(Source records)
--------------------------------------------------

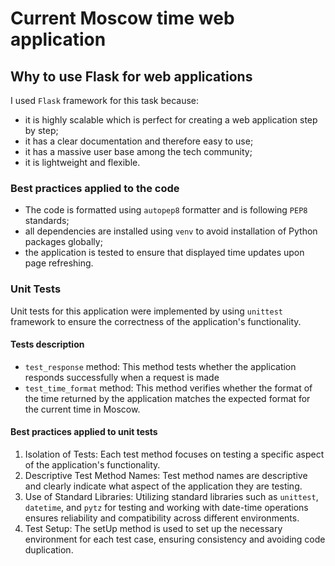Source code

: # Current Moscow time web application

## Why to use Flask for web applications

I used `Flask` framework for this task because:

* it is highly scalable which is perfect for creating a web application step by step;
* it has a clear documentation and therefore easy to use;
* it has a massive user base among the tech community;
* it is lightweight and flexible.

### Best practices applied to the code

* The code is formatted using `autopep8` formatter and is following `PEP8` standards;
* all dependencies are installed using `venv` to avoid installation of Python packages globally;
* the application is tested to ensure that displayed time updates upon page refreshing.

### Unit Tests

Unit tests for this application were implemented by using `unittest` framework to ensure the correctness of the
application's functionality.

#### Tests description

* `test_response` method: This method tests whether the application responds successfully when a
  request is made
* `test_time_format` method: This method verifies whether the format of the time returned by the application
  matches the expected format for the current time in Moscow.

#### Best practices applied to unit tests

1. Isolation of Tests: Each test method focuses on testing a specific aspect of the application's functionality.
2. Descriptive Test Method Names: Test method names are descriptive and clearly indicate what aspect of the application
   they are testing.
3. Use of Standard Libraries: Utilizing standard libraries such as `unittest`, `datetime`, and `pytz` for testing and
   working with date-time operations ensures reliability and compatibility across different environments.
4. Test Setup: The setUp method is used to set up the necessary environment for each test case, ensuring consistency and
   avoiding code duplication.
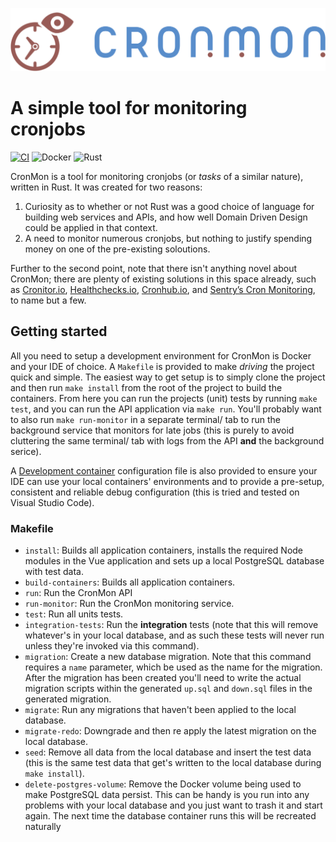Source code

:![CronMon Logo](.github/logo.svg)

# A simple tool for monitoring cronjobs

[![CI](https://github.com/howamith/cron-mon/actions/workflows/ci.yml/badge.svg)](https://github.com/howamith/cron-mon/actions/workflows/ci.yml)
![Docker](https://img.shields.io/badge/Docker-2CA5E0?logo=docker&logoColor=white)
![Rust](https://img.shields.io/badge/Rust-000000?logo=rust&logoColor=white)

CronMon is a tool for monitoring cronjobs (or _tasks_ of a similar nature), written in Rust. It was
created for two reasons:

1. Curiosity as to whether or not Rust was a good choice of language for building web services and
   APIs, and how well Domain Driven Design could be applied in that context.
2. A need to monitor numerous cronjobs, but nothing to justify spending money on one of the
   pre-existing soloutions.

Further to the second point, note that there isn't anything novel about CronMon; there are plenty of
existing solutions in this space already, such as
[Cronitor.io](https://cronitor.io/cron-job-monitoring), [Healthchecks.io](https://healthchecks.io),
[Cronhub.io](https://cronhub.io), and
[Sentry’s Cron Monitoring](https://sentry.io/for/cron-monitoring/), to name but a few.

## Getting started

All you need to setup a development environment for CronMon is Docker and your IDE of choice. A
`Makefile` is provided to make _driving_ the project quick and simple. The easiest way to get setup
is to simply clone the project and then run `make install` from the root of the project to build the
containers. From here you can run the projects (unit) tests by running `make test`, and you can run
the API application via `make run`. You'll probably want to also run `make run-monitor` in a
separate terminal/ tab to run the background service that monitors for late jobs (this is purely to
avoid cluttering the same terminal/ tab with logs from the API **and** the background serice).

A [Development container](https://containers.dev/) configuration file is also provided to ensure
your IDE can use your local containers' environments and to provide a pre-setup, consistent and
reliable debug configuration (this is tried and tested on Visual Studio Code).

### Makefile

- `install`: Builds all application containers, installs the required Node modules in the Vue
  application and sets up a local PostgreSQL database with test data.
- `build-containers`: Builds all application containers.
- `run`: Run the CronMon API
- `run-monitor`: Run the CronMon monitoring service.
- `test`: Run all units tests.
- `integration-tests`: Run the **integration** tests (note that this will remove whatever's in your
  local database, and as such these tests will never run unless they're invoked via this command).
- `migration`: Create a new database migration. Note that this command requires a `name` parameter,
  which be used as the name for the migration. After the migration has been created you'll need to
  write the actual migration scripts within the generated `up.sql` and `down.sql` files in the
  generated migration.
- `migrate`: Run any migrations that haven't been applied to the local database.
- `migrate-redo`: Downgrade and then re apply the latest migration on the local database.
- `seed`: Remove all data from the local database and insert the test data (this is the same test
  data that get's written to the local database during `make install`).
- `delete-postgres-volume`: Remove the Docker volume being used to make PostgreSQL data persist.
  This can be handy is you run into any problems with your local database and you just want to trash
  it and start again. The next time the database container runs this will be recreated naturally
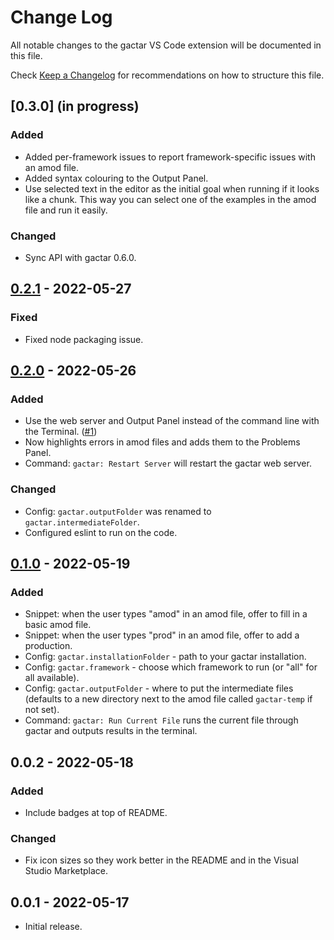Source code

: # Change Log

All notable changes to the gactar VS Code extension will be documented in this file.

Check [Keep a Changelog](http://keepachangelog.com/) for recommendations on how to structure this file.

## [0.3.0] (in progress)

### Added

- Added per-framework issues to report framework-specific issues with an amod file.
- Added syntax colouring to the Output Panel.
- Use selected text in the editor as the initial goal when running if it looks like a chunk. This way you can select one of the examples in the amod file and run it easily.

### Changed

- Sync API with gactar 0.6.0.

## [0.2.1](https://github.com/asmaloney/gactar-vscode/releases/tag/v0.2.1) - 2022-05-27

### Fixed

- Fixed node packaging issue.

## [0.2.0](https://github.com/asmaloney/gactar-vscode/releases/tag/v0.2.0) - 2022-05-26

### Added

- Use the web server and Output Panel instead of the command line with the Terminal. ([#1](https://github.com/asmaloney/gactar-vscode/pull/1))
- Now highlights errors in amod files and adds them to the Problems Panel.
- Command: `gactar: Restart Server` will restart the gactar web server.

### Changed

- Config: `gactar.outputFolder` was renamed to `gactar.intermediateFolder`.
- Configured eslint to run on the code.

## [0.1.0](https://github.com/asmaloney/gactar-vscode/releases/tag/v0.1.0) - 2022-05-19

### Added

- Snippet: when the user types "amod" in an amod file, offer to fill in a basic amod file.
- Snippet: when the user types "prod" in an amod file, offer to add a production.
- Config: `gactar.installationFolder` - path to your gactar installation.
- Config: `gactar.framework` - choose which framework to run (or "all" for all available).
- Config: `gactar.outputFolder` - where to put the intermediate files (defaults to a new directory next to the amod file called `gactar-temp` if not set).
- Command: `gactar: Run Current File` runs the current file through gactar and outputs results in the terminal.

## 0.0.2 - 2022-05-18

### Added

- Include badges at top of README.

### Changed

- Fix icon sizes so they work better in the README and in the Visual Studio Marketplace.

## 0.0.1 - 2022-05-17

- Initial release.

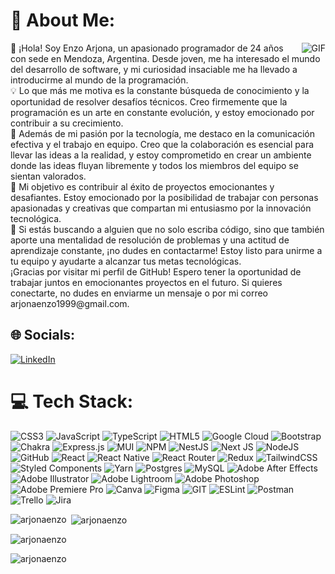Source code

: # 💫 About Me:

 <img align="right"  alt="GIF" src="https://i.giphy.com/media/qgQUggAC3Pfv687qPC/giphy.webp" />
👋 ¡Hola! Soy Enzo Arjona, un apasionado programador de 24 años con sede en Mendoza, Argentina. Desde joven, me ha interesado el mundo del desarrollo de software, y mi curiosidad insaciable me ha llevado a introducirme al mundo de la programación.<br>💡 Lo que más me motiva es la constante búsqueda de conocimiento y la oportunidad de resolver desafíos técnicos. Creo firmemente que la programación es un arte en constante evolución, y estoy emocionado por contribuir a su crecimiento.<br> 🤝 Además de mi pasión por la tecnología, me destaco en la comunicación efectiva y el trabajo en equipo. Creo que la colaboración es esencial para llevar las ideas a la realidad, y estoy comprometido en crear un ambiente donde las ideas fluyan libremente y todos los miembros del equipo se sientan valorados.<br>🚀 Mi objetivo es contribuir al éxito de proyectos emocionantes y desafiantes. Estoy emocionado por la posibilidad de trabajar con personas apasionadas y creativas que compartan mi entusiasmo por la innovación tecnológica.<br>🌟 Si estás buscando a alguien que no solo escriba código, sino que también aporte una mentalidad de resolución de problemas y una actitud de aprendizaje constante, ¡no dudes en contactarme! Estoy listo para unirme a tu equipo y ayudarte a alcanzar tus metas tecnológicas.<br>¡Gracias por visitar mi perfil de GitHub! Espero tener la oportunidad de trabajar juntos en emocionantes proyectos en el futuro. Si quieres conectarte, no dudes en enviarme un mensaje o por mi correo arjonaenzo1999@gmail.com.<br>



## 🌐 Socials:
[![LinkedIn](https://img.shields.io/badge/LinkedIn-%230077B5.svg?logo=linkedin&logoColor=white)](https://linkedin.com/in/https://www.linkedin.com/in/enzoarjona/) 

# 💻 Tech Stack:
![CSS3](https://img.shields.io/badge/css3-%231572B6.svg?style=for-the-badge&logo=css3&logoColor=white) ![JavaScript](https://img.shields.io/badge/javascript-%23323330.svg?style=for-the-badge&logo=javascript&logoColor=%23F7DF1E) ![TypeScript](https://img.shields.io/badge/typescript-%23007ACC.svg?style=for-the-badge&logo=typescript&logoColor=white) ![HTML5](https://img.shields.io/badge/html5-%23E34F26.svg?style=for-the-badge&logo=html5&logoColor=white) ![Google Cloud](https://img.shields.io/badge/Google%20Cloud-%234285F4.svg?style=for-the-badge&logo=google-cloud&logoColor=white) ![Bootstrap](https://img.shields.io/badge/bootstrap-%23563D7C.svg?style=for-the-badge&logo=bootstrap&logoColor=white) ![Chakra](https://img.shields.io/badge/chakra-%234ED1C5.svg?style=for-the-badge&logo=chakraui&logoColor=white) ![Express.js](https://img.shields.io/badge/express.js-%23404d59.svg?style=for-the-badge&logo=express&logoColor=%2361DAFB) ![MUI](https://img.shields.io/badge/MUI-%230081CB.svg?style=for-the-badge&logo=material-ui&logoColor=white) ![NPM](https://img.shields.io/badge/NPM-%23000000.svg?style=for-the-badge&logo=npm&logoColor=white) ![NestJS](https://img.shields.io/badge/nestjs-%23E0234E.svg?style=for-the-badge&logo=nestjs&logoColor=white) ![Next JS](https://img.shields.io/badge/Next-black?style=for-the-badge&logo=next.js&logoColor=white) ![NodeJS](https://img.shields.io/badge/node.js-6DA55F?style=for-the-badge&logo=node.js&logoColor=white) ![GitHub](https://img.shields.io/badge/GitHub-%23121011.svg?style=for-the-badge&logo=github&logoColor=white) ![React](https://img.shields.io/badge/react-%2320232a.svg?style=for-the-badge&logo=react&logoColor=%2361DAFB) ![React Native](https://img.shields.io/badge/react_native-%2320232a.svg?style=for-the-badge&logo=react&logoColor=%2361DAFB) ![React Router](https://img.shields.io/badge/React_Router-CA4245?style=for-the-badge&logo=react-router&logoColor=white) ![Redux](https://img.shields.io/badge/redux-%23593d88.svg?style=for-the-badge&logo=redux&logoColor=white) ![TailwindCSS](https://img.shields.io/badge/tailwindcss-%2338B2AC.svg?style=for-the-badge&logo=tailwind-css&logoColor=white) ![Styled Components](https://img.shields.io/badge/styled--components-DB7093?style=for-the-badge&logo=styled-components&logoColor=white) ![Yarn](https://img.shields.io/badge/yarn-%232C8EBB.svg?style=for-the-badge&logo=yarn&logoColor=white) ![Postgres](https://img.shields.io/badge/postgres-%23316192.svg?style=for-the-badge&logo=postgresql&logoColor=white) ![MySQL](https://img.shields.io/badge/mysql-%2300f.svg?style=for-the-badge&logo=mysql&logoColor=white) ![Adobe After Effects](https://img.shields.io/badge/Adobe%20After%20Effects-9999FF.svg?style=for-the-badge&logo=Adobe%20After%20Effects&logoColor=white) ![Adobe Illustrator](https://img.shields.io/badge/adobeillustrator-%23FF9A00.svg?style=for-the-badge&logo=adobeillustrator&logoColor=white) ![Adobe Lightroom](https://img.shields.io/badge/Adobe%20Lightroom-31A8FF.svg?style=for-the-badge&logo=Adobe%20Lightroom&logoColor=white) ![Adobe Photoshop](https://img.shields.io/badge/adobephotoshop-%2331A8FF.svg?style=for-the-badge&logo=adobephotoshop&logoColor=white) ![Adobe Premiere Pro](https://img.shields.io/badge/Adobe%20Premiere%20Pro-9999FF.svg?style=for-the-badge&logo=Adobe%20Premiere%20Pro&logoColor=white) ![Canva](https://img.shields.io/badge/Canva-%2300C4CC.svg?style=for-the-badge&logo=Canva&logoColor=white) 	![Figma](https://img.shields.io/badge/figma-%23F24E1E.svg?style=for-the-badge&logo=figma&logoColor=white) ![GIT](https://img.shields.io/badge/Git-fc6d26?style=for-the-badge&logo=git&logoColor=white) ![ESLint](https://img.shields.io/badge/ESLint-4B3263?style=for-the-badge&logo=eslint&logoColor=white) ![Postman](https://img.shields.io/badge/Postman-FF6C37?style=for-the-badge&logo=postman&logoColor=white) ![Trello](https://img.shields.io/badge/Trello-%23026AA7.svg?style=for-the-badge&logo=Trello&logoColor=white) ![Jira](https://img.shields.io/badge/jira-%230A0FFF.svg?style=for-the-badge&logo=jira&logoColor=white)
<p><img align="left" src="https://github-readme-stats.vercel.app/api/top-langs?username=arjonaenzo&show_icons=true&locale=en&layout=compact" alt="arjonaenzo" /></p>

<p>&nbsp;<img align="center" src="https://github-readme-stats.vercel.app/api?username=arjonaenzo&show_icons=true&locale=en" alt="arjonaenzo" /></p>

<p><img align="center" src="https://github-readme-streak-stats.herokuapp.com/?user=arjonaenzo&" alt="arjonaenzo" /></p>
<p align="left"> <img src="https://komarev.com/ghpvc/?username=arjonaenzo&label=Profile%20views&color=0e75b6&style=flat" alt="arjonaenzo" /> </p>
<!-- Proudly created with GPRM ( https://gprm.itsvg.in ) -->
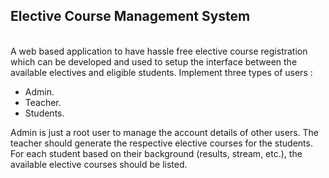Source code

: <h2>Elective Course Management System</h2>
<br>
A web based application to have hassle free elective course registration which can be developed and used to setup the interface between the available electives and eligible students. 
Implement three types of users :
<ul>
<li>Admin. </li>
<li>Teacher. </li>
<li>Students. </li>
</ul>
Admin is just a root user to manage the account details of other users. The teacher should generate the respective elective courses for the students. For each student based on their background (results, stream, etc.), the available elective courses should be listed.

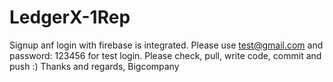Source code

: # LedgerX-1Rep
Signup anf login with firebase is integrated. Please use test@gmail.com and password: 123456 for test login.
Please check, pull, write code, commit and push :)
Thanks and regards, 
Bigcompany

--------------------------------------------------

* Exercise description *
Set down again, word for word, the stretch of records from the line with "- Added syntax colouring to the Output Panel." to the line with "your gactar installation.", both of those lines included.

* Result for this exercise *
- Added syntax colouring to the Output Panel.
- Use selected text in the editor as the initial goal when running if it looks like a chunk. This way you can select one of the examples in the amod file and run it easily.

### Changed

- Sync API with gactar 0.6.0.

## [0.2.1](https://github.com/asmaloney/gactar-vscode/releases/tag/v0.2.1) - 2022-05-27

### Fixed

- Fixed node packaging issue.

## [0.2.0](https://github.com/asmaloney/gactar-vscode/releases/tag/v0.2.0) - 2022-05-26

### Added

- Use the web server and Output Panel instead of the command line with the Terminal. ([#1](https://github.com/asmaloney/gactar-vscode/pull/1))
- Now highlights errors in amod files and adds them to the Problems Panel.
- Command: `gactar: Restart Server` will restart the gactar web server.

### Changed

- Config: `gactar.outputFolder` was renamed to `gactar.intermediateFolder`.
- Configured eslint to run on the code.

## [0.1.0](https://github.com/asmaloney/gactar-vscode/releases/tag/v0.1.0) - 2022-05-19

### Added

- Snippet: when the user types "amod" in an amod file, offer to fill in a basic amod file.
- Snippet: when the user types "prod" in an amod file, offer to add a production.
- Config: `gactar.installationFolder` - path to your gactar installation.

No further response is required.